Hopefully you can now find d.

#### nasi112

##### Full Member
Pythagoras theorem is applied here, and you are done.

lex

#### lex

##### Full Member
If I were to do this problem,
I would first determine -
AB^2 + BC^2 = AC^2
Pythagoras theorem is applied here, and you are done.
Yes, I suppose we should confirm that $$\displaystyle \angle ABC$$ is a right angle.

#### nasi112

##### Full Member
Yes, I suppose we should confirm that $$\displaystyle \angle ABC$$ is a right angle.
as along as we are given the right angle of the length d, this can be solve in many ways

it can be solved as Khan said, similar triangles
It can be solved by your way lex, area and height
and finally and the easiest one is just Pythagorean

#### lex

##### Full Member
as along as we are given the right angle of the length d, this can be solve in many ways

it can be solved as Khan said, similar triangles
It can be solved by your way lex, area and height
and finally and the easiest one is just Pythagorean
You could do it using Pythagoras' Theorem, but it doesn't appear the easiest method:
$$\displaystyle x^2+d^2=165^2$$
$$\displaystyle (275-x)^2+d^2=220^2$$

#### nasi112

##### Full Member
You could do it using Pythagoras' Theorem, but it doesn't appear the easiest method:
$$\displaystyle x^2+d^2=165^2$$
$$\displaystyle (275-x)^2+d^2=220^2$$
lol
By easiest I meant you don't need to think too much, just use your strength in algebra by simplifying and solving the two equations

#### Subhotosh Khan

##### Super Moderator
Staff member
lol
By easiest I meant you don't need to think too much, just use your strength in algebra by simplifying and solving the two equations
In similar triangles, use your strength in geometry and solve one linear equation

#### lex

##### Full Member
In similar triangles, use your strength in geometry and solve one linear equation
Likewise with the areas.

#### Subhotosh Khan

##### Super Moderator
Staff member
Likewise with the areas.
No no .... with "areas" you have to solve two equations.... I win.....

#### pka

##### Elite Member
This was some advanced math showed to our class by our teacher and I would like to get it solved if possible.
So the task is to find the length of d and all the picture has all the information that was given to us. There's no hurry.
Add the label $$E$$ as the foot of the altitude from $$B$$ so $$BE=d$$. Now $$d$$ is a mean proportional between $$AE~\&~CE$$

#### lex

##### Full Member
No no .... with "areas" you have to solve two equations.... I win.....
No - there's only one equation to be solved! For the area of the triangle ABC:
$$\displaystyle \tfrac{1}{2}275d=\tfrac{1}{2}220\times165$$

Yours wins in beauty, mine I think in conceptual simplicity and simplicity of execution.
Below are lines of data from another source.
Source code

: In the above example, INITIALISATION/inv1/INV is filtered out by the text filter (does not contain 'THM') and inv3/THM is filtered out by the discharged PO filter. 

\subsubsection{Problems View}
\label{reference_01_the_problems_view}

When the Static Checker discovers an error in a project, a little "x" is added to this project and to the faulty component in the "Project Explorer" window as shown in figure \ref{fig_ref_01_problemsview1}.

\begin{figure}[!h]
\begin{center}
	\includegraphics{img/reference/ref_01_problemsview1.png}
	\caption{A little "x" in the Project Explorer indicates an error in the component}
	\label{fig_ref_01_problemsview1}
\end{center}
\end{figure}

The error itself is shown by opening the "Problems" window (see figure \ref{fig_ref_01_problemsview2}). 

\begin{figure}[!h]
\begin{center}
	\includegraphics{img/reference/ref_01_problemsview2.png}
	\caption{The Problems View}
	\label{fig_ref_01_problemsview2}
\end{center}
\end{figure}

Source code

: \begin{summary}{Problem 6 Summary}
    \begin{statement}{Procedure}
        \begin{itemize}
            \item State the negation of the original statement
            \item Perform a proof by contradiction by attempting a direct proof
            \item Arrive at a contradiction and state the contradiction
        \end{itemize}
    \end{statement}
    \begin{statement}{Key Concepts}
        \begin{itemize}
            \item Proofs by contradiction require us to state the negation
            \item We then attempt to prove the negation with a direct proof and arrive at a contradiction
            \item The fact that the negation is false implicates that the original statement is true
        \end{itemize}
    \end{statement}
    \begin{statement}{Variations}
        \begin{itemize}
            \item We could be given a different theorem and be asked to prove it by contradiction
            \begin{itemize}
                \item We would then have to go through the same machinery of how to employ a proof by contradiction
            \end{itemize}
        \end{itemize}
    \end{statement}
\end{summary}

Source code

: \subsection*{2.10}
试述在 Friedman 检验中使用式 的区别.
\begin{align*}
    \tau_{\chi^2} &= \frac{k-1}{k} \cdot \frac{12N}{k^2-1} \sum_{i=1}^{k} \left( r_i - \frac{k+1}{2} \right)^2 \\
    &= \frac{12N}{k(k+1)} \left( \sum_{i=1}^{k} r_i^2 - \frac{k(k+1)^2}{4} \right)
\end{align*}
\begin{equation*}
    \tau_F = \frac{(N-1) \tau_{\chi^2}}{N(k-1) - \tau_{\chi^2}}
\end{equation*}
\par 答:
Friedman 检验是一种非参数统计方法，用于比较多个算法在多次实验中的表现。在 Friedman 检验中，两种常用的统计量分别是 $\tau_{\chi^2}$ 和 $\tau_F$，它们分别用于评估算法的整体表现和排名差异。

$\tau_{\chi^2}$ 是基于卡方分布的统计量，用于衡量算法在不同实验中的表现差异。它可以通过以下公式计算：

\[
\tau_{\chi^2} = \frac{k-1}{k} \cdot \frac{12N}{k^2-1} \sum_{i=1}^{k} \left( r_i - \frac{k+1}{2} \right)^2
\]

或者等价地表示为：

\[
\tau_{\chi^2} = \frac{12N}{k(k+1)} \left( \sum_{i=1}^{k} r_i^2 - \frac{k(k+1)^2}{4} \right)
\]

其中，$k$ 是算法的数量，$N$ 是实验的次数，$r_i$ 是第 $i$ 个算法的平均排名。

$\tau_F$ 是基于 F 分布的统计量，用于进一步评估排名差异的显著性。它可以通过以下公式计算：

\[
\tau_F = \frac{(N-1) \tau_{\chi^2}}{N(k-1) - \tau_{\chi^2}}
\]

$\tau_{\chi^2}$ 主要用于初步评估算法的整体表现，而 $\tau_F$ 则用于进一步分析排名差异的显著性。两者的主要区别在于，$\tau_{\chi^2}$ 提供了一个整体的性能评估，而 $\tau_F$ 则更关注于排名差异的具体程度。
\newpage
My reflection on the solutions!!
Conceptually I think area comes before similar triangles which comes before Pythagoras' Theorem.
In ease of execution I think the triangle area, similar triangles (have to be identified and correctly used), then the Pythagoras' Theorem solution.
In mathematical beauty similar triangles, then area/Pythagoras.

(Again special praise to you too, for pointing out that for our solutions the converse of Pythagoras' Theorem is needed to ensure $$\displaystyle \angle ABC$$ is a right-angle)!